Categories
Campus Atmosphere Minority Serving Institutions Public Institution South Text Undergraduate

Dixon v. Alabama State Board of Education, Court Case

Full Title:

Dixon v. Alabama State Board of Education, 294 F.2d 150

Excerpt:

The question presented by the pleadings and evidence, and decisive of this appeal, is whether due process requires notice and some opportunity for hearing before students at a tax-supported college are expelled for misconduct. We answer that question in the affirmative. The misconduct for which the students were expelled has never been definitely specified. Defendant Trenholm, the President of the College, testified that he did not know why the plaintiffs and three additional students were expelled and twenty other students were placed on probation. The notice of expulsion which Dr. Trenholm mailed to each of the plaintiffs assigned no specific ground for expulsion, but referred in general terms to “this problem of Alabama State College.” The acts of the students considered by the State Board of Education before it ordered their expulsion are described in the opinion of the district court reported in 186 F.Supp. 945, 947, from which we quote in the margin.
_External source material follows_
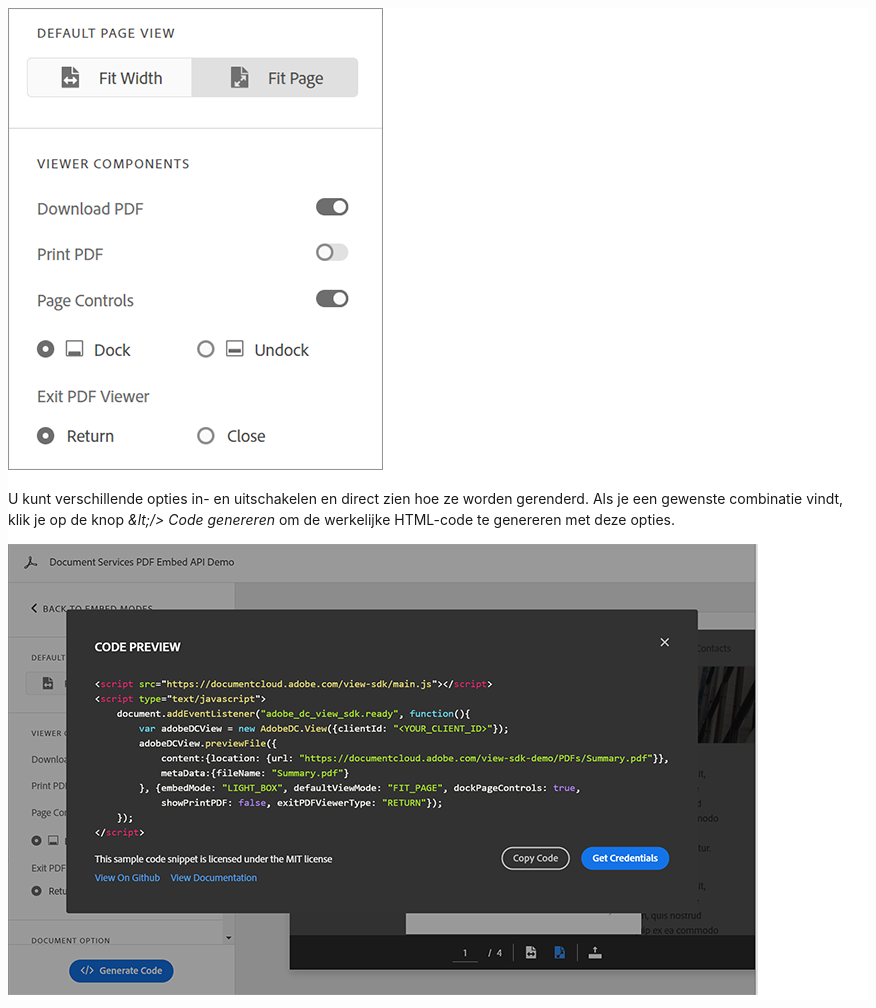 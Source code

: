 ![Afbeelding van opties voor het insluiten van PDF ](assets/AWNjs_7.png)

U kunt verschillende opties in- en uitschakelen en direct zien hoe ze worden gerenderd. Als je een gewenste combinatie vindt, klik je op de knop *\&lt;/\> Code genereren* om de werkelijke HTML-code te genereren met deze opties.

![Afbeelding van codevoorvertoning](assets/AWNjs_8.png)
As shown by the findings of the district court, just quoted in footnote 3, the only demonstration which the evidence showed that all of the expelled students took part in was that in the lunch grill located in the basement of the Montgomery County Courthouse. The other demonstrations were found to be attended “by several if not all of the plaintiffs.” We have carefully read and studied the record, and agree with the district court that the evidence does not affirmatively show that all of the plaintiffs were present at any but the one demonstration.

Source Citation:

Dixon v. Alabama State Board of Education. 1961. 294 F. 2d 150 (5th Cir. 1961).